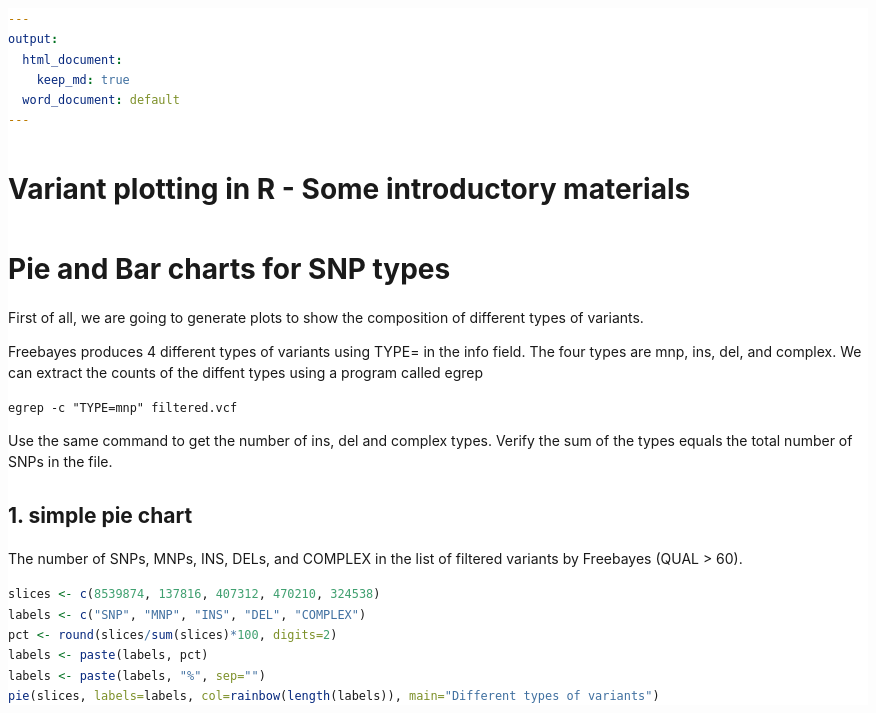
 ```yaml
---
output:
  html_document:
    keep_md: true
  word_document: default
---
```

Variant plotting in R - Some introductory materials
========================================================


# Pie and Bar charts for SNP types

First of all, we are going to generate plots to show the composition of different types of variants.

Freebayes produces 4 different types of variants using TYPE= in the info field. The four types are mnp, ins, del, and complex. We can extract the counts of the diffent types using a program called egrep 

```
egrep -c "TYPE=mnp" filtered.vcf
```

Use the same command to get the number of ins, del and complex types. Verify the sum of the types equals the total number of SNPs in the file.

## 1. simple pie chart
The number of SNPs, MNPs, INS, DELs, and COMPLEX in the list of filtered variants by Freebayes (QUAL > 60).

```r
slices <- c(8539874, 137816, 407312, 470210, 324538)
labels <- c("SNP", "MNP", "INS", "DEL", "COMPLEX")
pct <- round(slices/sum(slices)*100, digits=2)
labels <- paste(labels, pct)
labels <- paste(labels, "%", sep="")
pie(slices, labels=labels, col=rainbow(length(labels)), main="Different types of variants")
```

◆ **What needs to be done**
What is needed is each line from the records with the word "SNPs" in it.

◆ **Answer for the task**
Use the same command to get the number of ins, del and complex types. Verify the sum of the types equals the total number of SNPs in the file.
The number of SNPs, MNPs, INS, DELs, and COMPLEX in the list of filtered variants by Freebayes (QUAL > 60).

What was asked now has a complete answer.